| What the exercise asks |
Below this sentence is a listing; return exactly its lines from the one with "A & B^\top\\" to the one with "The following three", both kept, and nothing more.

| Input |
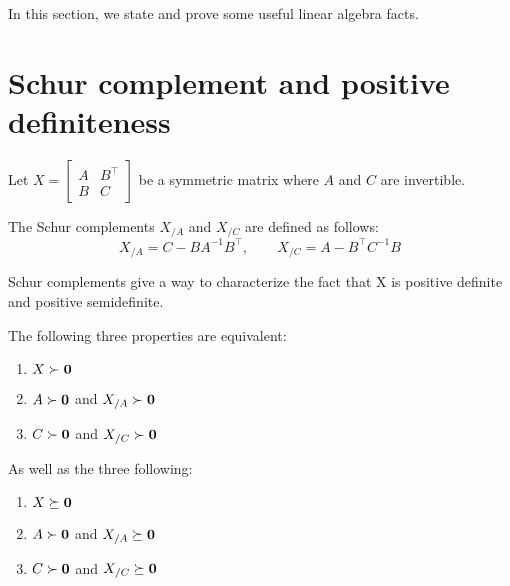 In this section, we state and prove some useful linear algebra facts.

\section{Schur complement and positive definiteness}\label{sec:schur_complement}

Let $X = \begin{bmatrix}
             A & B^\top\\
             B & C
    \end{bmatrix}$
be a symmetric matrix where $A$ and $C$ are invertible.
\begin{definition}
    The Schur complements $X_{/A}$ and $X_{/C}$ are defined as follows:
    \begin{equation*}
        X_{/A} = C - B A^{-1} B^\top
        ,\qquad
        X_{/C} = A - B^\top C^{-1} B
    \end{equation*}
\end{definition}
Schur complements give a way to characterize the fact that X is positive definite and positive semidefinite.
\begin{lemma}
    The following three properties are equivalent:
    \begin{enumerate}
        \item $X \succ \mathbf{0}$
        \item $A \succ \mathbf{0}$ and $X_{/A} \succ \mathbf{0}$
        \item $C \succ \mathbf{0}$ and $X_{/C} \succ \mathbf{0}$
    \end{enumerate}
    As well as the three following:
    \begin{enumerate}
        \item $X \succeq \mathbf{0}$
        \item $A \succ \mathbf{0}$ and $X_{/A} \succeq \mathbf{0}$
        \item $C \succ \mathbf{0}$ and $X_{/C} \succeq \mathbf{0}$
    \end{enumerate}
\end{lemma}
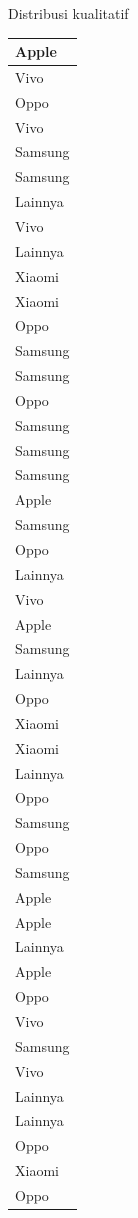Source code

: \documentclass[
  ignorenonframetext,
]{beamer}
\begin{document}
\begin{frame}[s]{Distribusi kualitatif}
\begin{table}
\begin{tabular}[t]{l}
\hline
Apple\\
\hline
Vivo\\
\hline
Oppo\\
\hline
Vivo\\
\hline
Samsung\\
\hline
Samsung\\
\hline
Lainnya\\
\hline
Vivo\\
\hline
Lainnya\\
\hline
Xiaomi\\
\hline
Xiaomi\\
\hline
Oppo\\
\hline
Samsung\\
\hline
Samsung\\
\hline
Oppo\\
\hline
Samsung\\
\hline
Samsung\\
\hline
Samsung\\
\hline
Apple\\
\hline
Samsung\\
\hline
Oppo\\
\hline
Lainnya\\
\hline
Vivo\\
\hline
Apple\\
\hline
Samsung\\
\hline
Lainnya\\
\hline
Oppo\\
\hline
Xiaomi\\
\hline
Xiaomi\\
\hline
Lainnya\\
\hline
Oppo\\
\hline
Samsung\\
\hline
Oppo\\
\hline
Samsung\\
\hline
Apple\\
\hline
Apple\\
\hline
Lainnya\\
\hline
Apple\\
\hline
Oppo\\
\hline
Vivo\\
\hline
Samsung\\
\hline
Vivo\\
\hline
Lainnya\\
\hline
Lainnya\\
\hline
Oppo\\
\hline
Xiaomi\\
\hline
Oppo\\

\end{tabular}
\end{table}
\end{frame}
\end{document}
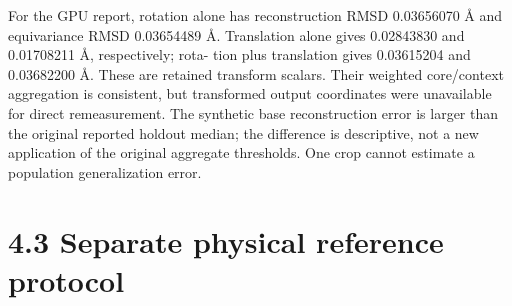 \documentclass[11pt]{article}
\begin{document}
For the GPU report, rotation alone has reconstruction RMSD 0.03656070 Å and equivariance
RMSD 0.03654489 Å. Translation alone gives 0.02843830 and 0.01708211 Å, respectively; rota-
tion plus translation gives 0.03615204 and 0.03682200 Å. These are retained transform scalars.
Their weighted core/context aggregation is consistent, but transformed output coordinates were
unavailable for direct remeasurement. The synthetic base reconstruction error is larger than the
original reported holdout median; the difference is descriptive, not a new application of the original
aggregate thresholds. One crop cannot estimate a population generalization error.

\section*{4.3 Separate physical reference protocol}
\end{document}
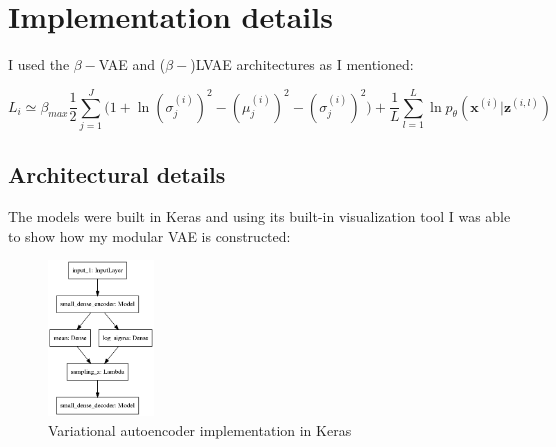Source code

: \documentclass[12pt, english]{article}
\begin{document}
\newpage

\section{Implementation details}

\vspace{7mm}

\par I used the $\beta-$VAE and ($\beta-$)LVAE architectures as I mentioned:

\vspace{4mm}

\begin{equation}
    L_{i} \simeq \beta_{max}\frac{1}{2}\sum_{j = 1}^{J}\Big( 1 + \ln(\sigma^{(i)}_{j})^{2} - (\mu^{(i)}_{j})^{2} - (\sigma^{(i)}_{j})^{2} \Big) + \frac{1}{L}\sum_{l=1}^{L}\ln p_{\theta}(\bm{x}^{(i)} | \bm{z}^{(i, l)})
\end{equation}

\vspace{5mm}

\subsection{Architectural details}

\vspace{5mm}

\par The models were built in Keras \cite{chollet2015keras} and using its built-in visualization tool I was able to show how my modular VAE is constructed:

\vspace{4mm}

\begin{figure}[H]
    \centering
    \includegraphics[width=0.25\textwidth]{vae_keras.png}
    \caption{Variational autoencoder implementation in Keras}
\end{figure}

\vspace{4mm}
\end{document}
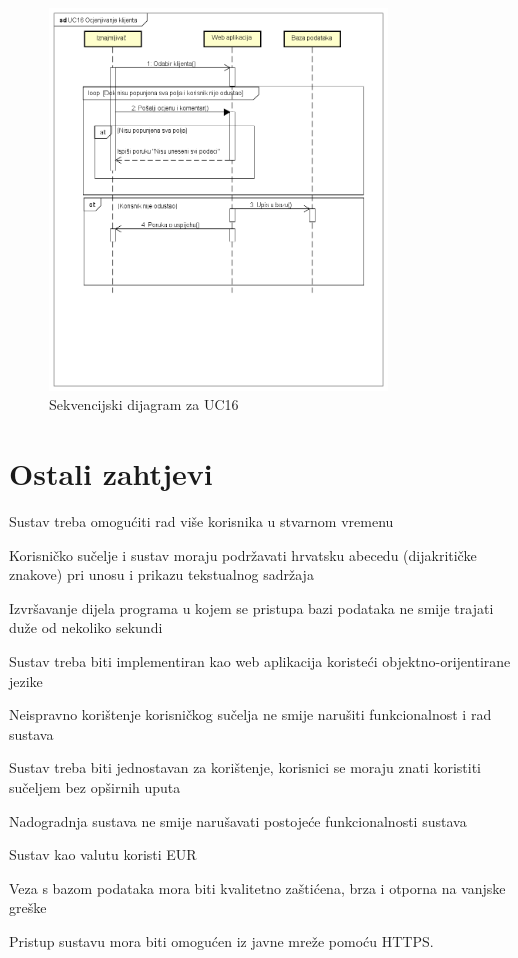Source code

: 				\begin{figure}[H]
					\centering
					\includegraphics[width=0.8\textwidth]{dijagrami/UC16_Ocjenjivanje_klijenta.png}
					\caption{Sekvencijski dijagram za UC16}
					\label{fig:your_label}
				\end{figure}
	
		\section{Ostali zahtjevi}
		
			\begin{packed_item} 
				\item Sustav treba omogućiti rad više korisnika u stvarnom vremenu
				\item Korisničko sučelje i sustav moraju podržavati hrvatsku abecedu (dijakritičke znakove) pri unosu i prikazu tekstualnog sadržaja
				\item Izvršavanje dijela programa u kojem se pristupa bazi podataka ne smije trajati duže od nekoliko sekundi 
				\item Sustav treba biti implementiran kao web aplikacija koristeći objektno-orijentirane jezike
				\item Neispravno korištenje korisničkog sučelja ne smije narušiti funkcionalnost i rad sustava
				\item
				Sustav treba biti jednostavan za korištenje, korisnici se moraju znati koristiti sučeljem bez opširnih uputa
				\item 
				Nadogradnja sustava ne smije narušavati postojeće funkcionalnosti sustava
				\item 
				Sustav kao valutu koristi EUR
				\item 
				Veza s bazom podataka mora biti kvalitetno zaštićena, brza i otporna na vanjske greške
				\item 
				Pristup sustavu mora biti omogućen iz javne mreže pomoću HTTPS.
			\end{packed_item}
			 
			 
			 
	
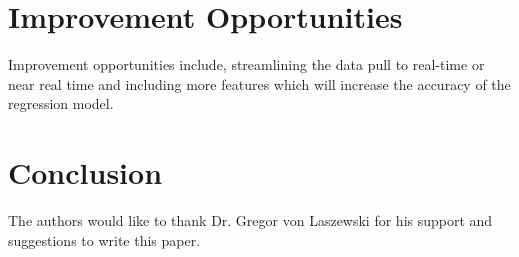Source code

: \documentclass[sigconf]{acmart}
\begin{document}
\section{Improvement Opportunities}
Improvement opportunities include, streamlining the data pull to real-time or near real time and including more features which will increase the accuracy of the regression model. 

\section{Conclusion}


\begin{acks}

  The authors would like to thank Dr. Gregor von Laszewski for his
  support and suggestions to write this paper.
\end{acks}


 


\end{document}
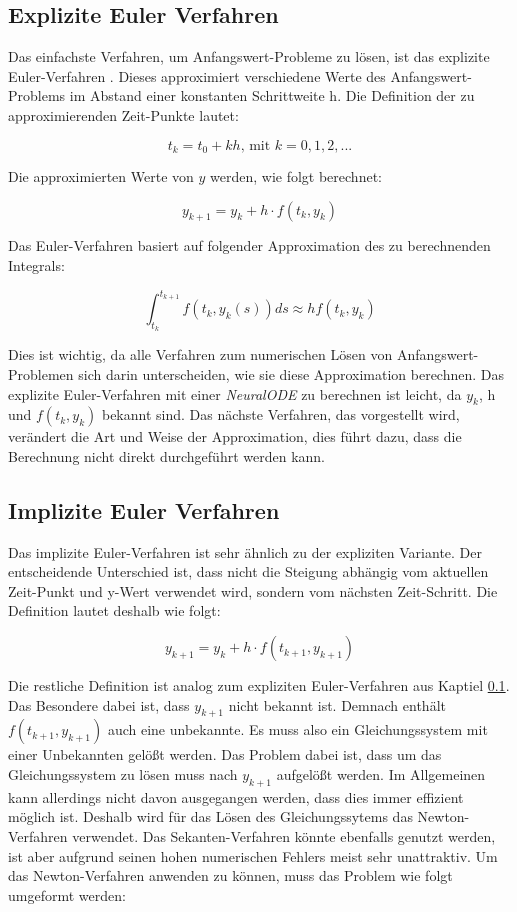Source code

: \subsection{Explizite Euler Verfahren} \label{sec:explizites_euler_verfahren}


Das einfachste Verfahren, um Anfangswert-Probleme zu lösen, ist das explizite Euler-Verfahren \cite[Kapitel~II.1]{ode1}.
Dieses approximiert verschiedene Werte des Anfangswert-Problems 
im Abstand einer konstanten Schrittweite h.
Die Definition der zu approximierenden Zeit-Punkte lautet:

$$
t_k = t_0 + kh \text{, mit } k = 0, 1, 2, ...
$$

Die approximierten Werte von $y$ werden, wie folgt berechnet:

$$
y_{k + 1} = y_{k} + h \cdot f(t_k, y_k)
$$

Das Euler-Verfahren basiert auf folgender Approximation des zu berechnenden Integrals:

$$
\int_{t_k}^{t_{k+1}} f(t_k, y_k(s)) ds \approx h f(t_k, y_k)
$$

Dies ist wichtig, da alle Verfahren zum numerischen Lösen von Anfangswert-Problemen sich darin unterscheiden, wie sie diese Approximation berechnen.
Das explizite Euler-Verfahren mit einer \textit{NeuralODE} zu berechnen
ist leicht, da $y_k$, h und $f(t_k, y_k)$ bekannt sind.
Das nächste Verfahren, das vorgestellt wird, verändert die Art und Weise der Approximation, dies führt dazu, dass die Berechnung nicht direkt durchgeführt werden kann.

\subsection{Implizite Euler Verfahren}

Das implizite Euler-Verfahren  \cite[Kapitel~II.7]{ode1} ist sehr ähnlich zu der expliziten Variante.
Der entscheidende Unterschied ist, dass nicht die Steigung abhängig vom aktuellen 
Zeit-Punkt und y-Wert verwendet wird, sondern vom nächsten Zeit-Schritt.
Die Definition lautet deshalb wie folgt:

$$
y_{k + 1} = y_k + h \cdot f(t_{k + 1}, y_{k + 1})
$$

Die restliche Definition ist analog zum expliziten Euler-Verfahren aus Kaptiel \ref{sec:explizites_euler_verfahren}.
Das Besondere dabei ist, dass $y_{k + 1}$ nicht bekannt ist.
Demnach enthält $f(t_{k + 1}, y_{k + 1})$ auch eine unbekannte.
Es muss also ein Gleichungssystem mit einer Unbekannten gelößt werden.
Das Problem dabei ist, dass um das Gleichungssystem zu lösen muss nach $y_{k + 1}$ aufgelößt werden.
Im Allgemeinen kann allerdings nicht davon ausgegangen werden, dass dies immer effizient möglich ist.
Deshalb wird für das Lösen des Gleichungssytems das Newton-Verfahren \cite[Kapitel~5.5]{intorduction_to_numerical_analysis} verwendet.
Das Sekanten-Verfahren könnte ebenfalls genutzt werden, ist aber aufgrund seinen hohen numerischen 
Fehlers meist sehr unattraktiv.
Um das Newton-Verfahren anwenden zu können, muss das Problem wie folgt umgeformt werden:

| Task solution |
             A & B^\top\\
             B & C
    \end{bmatrix}$
be a symmetric matrix where $A$ and $C$ are invertible.
\begin{definition}
    The Schur complements $X_{/A}$ and $X_{/C}$ are defined as follows:
    \begin{equation*}
        X_{/A} = C - B A^{-1} B^\top
        ,\qquad
        X_{/C} = A - B^\top C^{-1} B
    \end{equation*}
\end{definition}
Schur complements give a way to characterize the fact that X is positive definite and positive semidefinite.
\begin{lemma}
    The following three properties are equivalent:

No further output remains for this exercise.